« En dehors des artistes, il n’y a guère que chez les prêtres qu’on ait assisté à une telle impunité. » (P. 194)
J’avais entendu parler de ce livre, qui malgré tout ne faisait pas partie de mes priorités de lecture. J’ai en effet, une certaine réticence à me promener sur les boulevards littéraires très fréquentés, je préfère le plus souvent possible les petites rues, au charme discret…même si pour aller d’une rue à l’autre, d’un livre à l’autre, je lis occasionnellement des livres dont tous parlent.
Alors, je me suis renseigné sur G.M. personnage principal du livre de Vanessa Springora… et notamment j’ai visionné l’émission « Apostrophes » qui m’était proposée par les moteurs de recherche.
Je ne l’avais pas regardée, à l’époque.
Et j’ai été effaré face au silence qui suivit cette diffusion, il y a trente ans…Effaré face au calme des autres participants, qui n’ont à aucun moment soutenu avec force et courage, Denise Bombardier menacée par G.M.
En effet, lui, le « collectionneur de minettes », comme Pivot l’avait présenté avec humour dans Apostrophes, avait menacé d’attaquer Denise Bombardier en justice, pour diffamation.
Un comble !
Elle avait eu l’audace de s’insurger contre ses propos, l’audace de s’élever contre lui et ses amours pour ces adolescentes, amours décrites dans les plus vils détails dans l’ouvrage pour lequel Pivot l’avait invité…ces ados découvraient les relations sexuelles avec G.M. et acceptaient de sa part les pires pratiques, qu’il leur imposait.
G.M. était alors un homme connu et reconnu par le gotha…elles étaient si heureuses d’être « aimées » par cet écrivain brillant….c’est tellement plus valorisant de découvrir l’amour et les relations sexuelles avec un homme illustre, même s’il impose des pratiques dégradantes, plutôt qu’avec Kevin de seconde B !
La lecture du livre de Vanessa Springora est à la fois utile et éprouvante.
Elle démonte la perversion dont peuvent faire preuve ces manipulateurs pour attirer et arriver à leur fin avec des gamines de 14 ans, pour assouvir leur faim de chair fraîche et tendre. Il leur est si facile de pervertir ces gamines pas encore adolescentes. Elles pensent à l’Amour avec un grand A, alors que lui ne pense qu’au tableau de chasse sur lequel il peut les épingler….elle, comme d’autres, a subi son emprise sans pouvoir s’en libérer.
Toutes étaient valorisées par l’amour que leur portait cet homme connu.
Ces manipulateurs existent, parce que les cerveaux de ces jeunes filles l’acceptent, voire en sont fières et flattées.

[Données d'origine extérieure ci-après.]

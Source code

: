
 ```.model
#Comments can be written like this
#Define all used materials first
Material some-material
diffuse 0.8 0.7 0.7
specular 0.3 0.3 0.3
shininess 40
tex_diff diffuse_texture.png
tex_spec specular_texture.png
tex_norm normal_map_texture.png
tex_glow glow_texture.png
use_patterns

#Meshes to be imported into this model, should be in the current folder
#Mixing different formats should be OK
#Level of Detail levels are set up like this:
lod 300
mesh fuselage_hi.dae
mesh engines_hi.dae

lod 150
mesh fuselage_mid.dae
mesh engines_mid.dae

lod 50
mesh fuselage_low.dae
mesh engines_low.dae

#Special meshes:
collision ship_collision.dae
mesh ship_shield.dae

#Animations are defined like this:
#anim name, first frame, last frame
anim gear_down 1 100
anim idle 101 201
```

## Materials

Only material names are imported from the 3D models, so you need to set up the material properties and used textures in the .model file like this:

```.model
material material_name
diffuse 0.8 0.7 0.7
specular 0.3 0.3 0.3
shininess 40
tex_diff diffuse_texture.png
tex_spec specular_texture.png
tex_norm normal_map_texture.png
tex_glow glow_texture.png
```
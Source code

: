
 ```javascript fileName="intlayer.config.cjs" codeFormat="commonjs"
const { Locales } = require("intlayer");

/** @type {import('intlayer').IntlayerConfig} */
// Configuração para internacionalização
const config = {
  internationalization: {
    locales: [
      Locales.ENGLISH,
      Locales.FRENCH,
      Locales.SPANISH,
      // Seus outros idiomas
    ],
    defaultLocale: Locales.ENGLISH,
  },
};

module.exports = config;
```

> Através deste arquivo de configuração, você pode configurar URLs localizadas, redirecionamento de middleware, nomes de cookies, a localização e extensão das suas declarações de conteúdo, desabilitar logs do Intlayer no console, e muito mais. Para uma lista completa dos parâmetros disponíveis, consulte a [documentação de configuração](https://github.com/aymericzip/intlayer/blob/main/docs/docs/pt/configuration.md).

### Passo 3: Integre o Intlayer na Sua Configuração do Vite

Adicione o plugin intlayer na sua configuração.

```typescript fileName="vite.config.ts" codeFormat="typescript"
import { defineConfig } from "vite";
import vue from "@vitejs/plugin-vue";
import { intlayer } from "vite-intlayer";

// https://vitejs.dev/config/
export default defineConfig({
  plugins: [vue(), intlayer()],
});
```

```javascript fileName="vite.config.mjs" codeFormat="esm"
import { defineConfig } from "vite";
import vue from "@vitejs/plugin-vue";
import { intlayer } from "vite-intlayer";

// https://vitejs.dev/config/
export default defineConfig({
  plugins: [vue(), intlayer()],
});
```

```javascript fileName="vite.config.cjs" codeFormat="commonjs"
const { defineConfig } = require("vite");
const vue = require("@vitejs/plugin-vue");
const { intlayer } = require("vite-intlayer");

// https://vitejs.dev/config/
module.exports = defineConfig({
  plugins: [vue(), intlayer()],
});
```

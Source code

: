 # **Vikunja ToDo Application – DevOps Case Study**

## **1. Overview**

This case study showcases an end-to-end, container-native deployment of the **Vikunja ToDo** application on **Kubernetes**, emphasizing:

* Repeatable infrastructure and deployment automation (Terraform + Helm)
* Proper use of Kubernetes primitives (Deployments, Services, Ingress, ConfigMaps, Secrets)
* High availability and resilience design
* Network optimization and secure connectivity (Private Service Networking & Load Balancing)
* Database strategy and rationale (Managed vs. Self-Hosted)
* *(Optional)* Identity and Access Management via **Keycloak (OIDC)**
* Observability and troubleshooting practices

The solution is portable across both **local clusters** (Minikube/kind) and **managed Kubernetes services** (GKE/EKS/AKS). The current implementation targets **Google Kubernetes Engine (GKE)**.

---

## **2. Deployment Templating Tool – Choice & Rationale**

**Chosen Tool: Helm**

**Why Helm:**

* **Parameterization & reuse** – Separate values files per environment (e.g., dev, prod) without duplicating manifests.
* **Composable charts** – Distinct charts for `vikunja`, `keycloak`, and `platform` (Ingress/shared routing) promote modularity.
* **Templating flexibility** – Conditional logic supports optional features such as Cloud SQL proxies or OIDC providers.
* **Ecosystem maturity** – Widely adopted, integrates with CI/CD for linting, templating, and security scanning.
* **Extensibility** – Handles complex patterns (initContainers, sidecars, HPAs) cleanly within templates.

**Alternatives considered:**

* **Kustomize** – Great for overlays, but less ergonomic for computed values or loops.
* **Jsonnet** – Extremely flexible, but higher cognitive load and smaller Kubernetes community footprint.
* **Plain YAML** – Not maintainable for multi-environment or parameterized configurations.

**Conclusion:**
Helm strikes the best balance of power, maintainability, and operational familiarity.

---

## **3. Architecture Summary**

Le lecteur adulte n’apprendra rien, mais au contraire sera révolté par cette lecture, et de plus en plus lassé de ces turpitudes, de ces manipulations, écœuré par ces amours répétitifs d’après les cours.
Chacun imaginera selon son âge, sa fille ou sa petite fille admirative face à un tel pervers….ce qui rendra cette lecture encore plus éprouvante.
Certes, ce témoignage est important, mais, ce livre est-il destiné à des lectrices de 14-15 ans? Je ne suis pas certain qu’elles s’intéresseront à cette lecture à cette mise en garde.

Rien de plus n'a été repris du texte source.